## What is required
Go through the records, and copy each line in which the string "with" is present.

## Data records
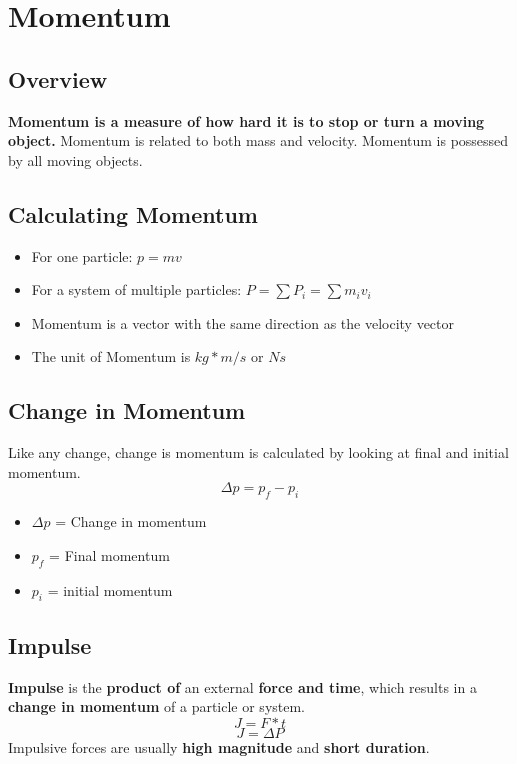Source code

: \section{Momentum}

\subsection{Overview}
\textbf{Momentum is a measure of how hard it is to stop or turn a moving object.} Momentum is related to both mass and velocity. Momentum is possessed by all moving objects.

\subsection{Calculating Momentum}
\begin{itemize}
	\item For one particle: $p=mv$ 
	\item For a system of multiple particles: $P=\sum P_i=\sum m_iv_i$\
	\item Momentum is a vector with the same direction as the velocity vector
	\item The unit of Momentum is $kg*m/s$ or $Ns$
\end{itemize}

\subsection{Change in Momentum}
Like any change, change is momentum is calculated by looking at final and initial momentum. \[\Delta p = p_f-p_i\]
\begin{itemize}
	\item $\Delta p$ = Change in momentum
	\item $p_f$ = Final momentum
	\item $p_i$ = initial momentum
\end{itemize}

\subsection{Impulse}
\textbf{Impulse} is the \textbf{product of} an external \textbf{force and time}, which results in a \textbf{change in momentum} of a particle or system. \[J=F*t\] \[J=\Delta P\] Impulsive forces are usually \textbf{high magnitude} and \textbf{short duration}. 

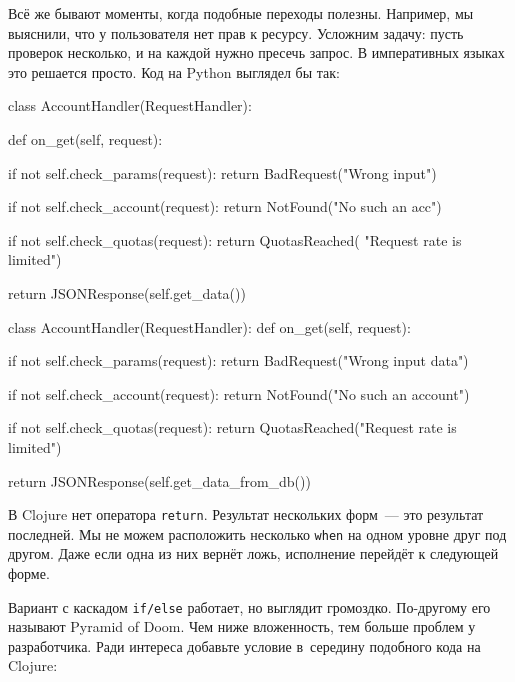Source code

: 
Всё же бывают моменты, когда подобные переходы полезны. Например, мы выяснили,
что у пользователя нет прав к ресурсу. Усложним задачу: пусть проверок
несколько, и на каждой нужно пресечь запрос. В императивных языках это решается
просто. Код на Python выглядел бы так:


\ifnarrow

\begin{english}
  \begin{python}
class AccountHandler(RequestHandler):

  def on_get(self, request):

    if not self.check_params(request):
      return BadRequest("Wrong input")

    if not self.check_account(request):
      return NotFound("No such an acc")

    if not self.check_quotas(request):
      return QuotasReached(
             "Request rate is limited")

    return JSONResponse(self.get_data())
  \end{python}
\end{english}

\else

\begin{english}
  \begin{python}
class AccountHandler(RequestHandler):
  def on_get(self, request):

    if not self.check_params(request):
      return BadRequest("Wrong input data")

    if not self.check_account(request):
      return NotFound("No such an account")

    if not self.check_quotas(request):
      return QuotasReached("Request rate is limited")

    return JSONResponse(self.get_data_from_db())
  \end{python}
\end{english}

\fi

В Clojure нет оператора \verb|return|. Результат нескольких форм~--- это результат
последней. Мы не можем расположить несколько \verb|when| на одном уровне друг
под другом. Даже если одна из них вернёт ложь, исполнение перейдёт к следующей
форме.


Вариант с каскадом \verb|if/else| работает, но выглядит громоздко. По-другому
его называют Pyramid of Doom. Чем ниже вложенность, тем больше проблем у
разработчика. Ради интереса добавьте условие в~середину подобного кода на
Clojure:

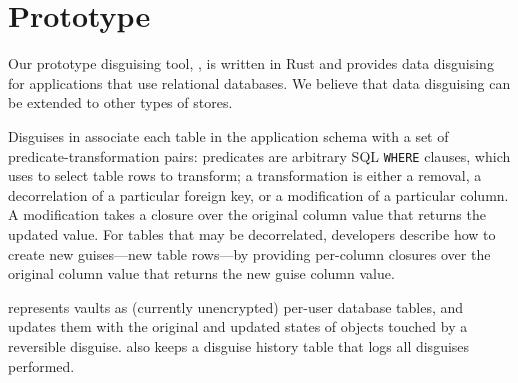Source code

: \section{Prototype}
\label{sec:proto}
%
Our prototype disguising tool, \sys, is written in Rust and 
provides data disguising for applications that use relational databases.
%
We believe that data disguising can be extended to other types of stores.
%

Disguises in \sys associate each table in the application schema with a set of
predicate-transformation pairs: predicates are arbitrary SQL \texttt{WHERE} clauses, which \sys uses
to select table rows to transform; a transformation is either a removal, a decorrelation of a
particular foreign key, or a modification of a particular column. A modification takes a
closure over the original column value that returns the updated value.
%
For tables that may be decorrelated, developers describe how to create new guises---new table
rows---by providing per-column closures over the original column value
that returns the new guise column value.

%
\sys represents vaults as (currently unencrypted) per-user database tables, and updates them with
the original and updated states of objects touched by a reversible disguise. \sys also keeps a
disguise history table that logs all disguises performed. 

\iffalse
\sys also provides a specification of the end-state after it applies a sequence of
disguises; this allows developers to double-check that their disguises achieve their privacy
transformation goals.
%
To do so, \sys automatically generates a sequence of materialized view filters that, when applied on top of each
other, correspond to the state achieved by composing the disguises. 
Developers specify assertions (\eg all objects belonging to departing user Bob have
been removed) that \sys ensures holds on the materialized view specification.

\sys's composition technique may reorder filters from one disguise with those from a subsequent disguise in order to achieve the
correct result.
%
\sys maps these filters directly to physical database operations (where reordering filters corresponds to
temporarily undoing vault entries). Thus, the developer can use the materialized view filters as a way to
test the correctness of \sys and their disguises prior to permanently altering the application database. 
\fi
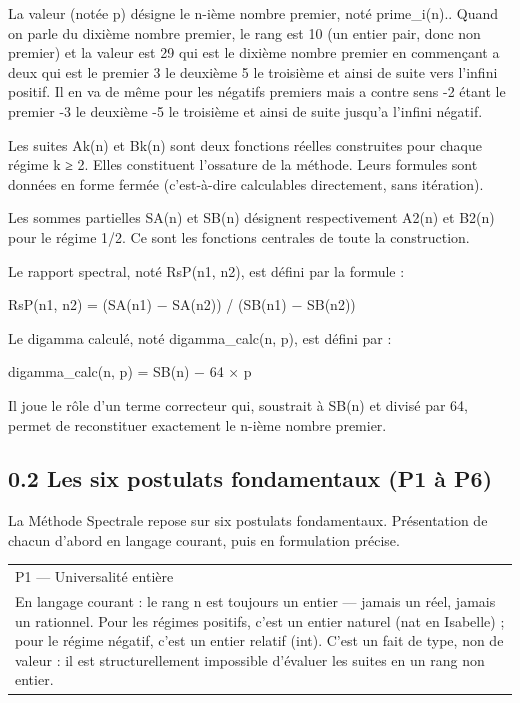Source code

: \documentclass[11pt,a4paper]{article}
\begin{document}
La valeur (notée p) désigne le n-ième nombre premier, noté prime\_i(n).. Quand on parle du dixième nombre premier, le rang est 10 (un entier pair, donc non premier) et la valeur est 29 qui est le dixième nombre premier en commençant a deux qui est le premier 3 le deuxième 5 le troisième et ainsi de suite vers l'infini positif. Il en va de même pour les négatifs premiers mais a contre sens -2 étant le premier -3 le deuxième -5 le troisième et ainsi de suite jusqu'a l'infini négatif.

Les suites Ak(n) et Bk(n) sont deux fonctions réelles construites pour chaque régime k ≥ 2. Elles constituent l'ossature de la méthode. Leurs formules sont données en forme fermée (c'est-à-dire calculables directement, sans itération).

Les sommes partielles SA(n) et SB(n) désignent respectivement A2(n) et B2(n) pour le régime 1/2. Ce sont les fonctions centrales de toute la construction.

Le rapport spectral, noté RsP(n1, n2), est défini par la formule :

RsP(n1, n2) = (SA(n1) − SA(n2)) / (SB(n1) − SB(n2))

Le digamma calculé, noté digamma\_calc(n, p), est défini par :

digamma\_calc(n, p) = SB(n) − 64 × p

Il joue le rôle d'un terme correcteur qui, soustrait à SB(n) et divisé par 64, permet de reconstituer exactement le n-ième nombre premier.

\subsection{0.2 Les six postulats fondamentaux (P1 à P6)}

La Méthode Spectrale repose sur six postulats fondamentaux. Présentation de chacun d'abord en langage courant, puis en formulation précise.


\begin{longtable}{|p{}|}
\hline
P1 — Universalité entière \\ En langage courant : le rang n est toujours un entier — jamais un réel, jamais un rationnel. Pour les régimes positifs, c'est un entier naturel (nat en Isabelle) ; pour le régime négatif, c'est un entier relatif (int). C'est un fait de type, non de valeur : il est structurellement impossible d'évaluer les suites en un rang non entier. \\
\hline
\end{longtable}
\end{document}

## Exercise answer
	\item Momentum is a vector with the same direction as the velocity vector
Disguises in \sys associate each table in the application schema with a set of
\sys represents vaults as (currently unencrypted) per-user database tables, and updates them with
\sys's composition technique may reorder filters from one disguise with those from a subsequent disguise in order to achieve the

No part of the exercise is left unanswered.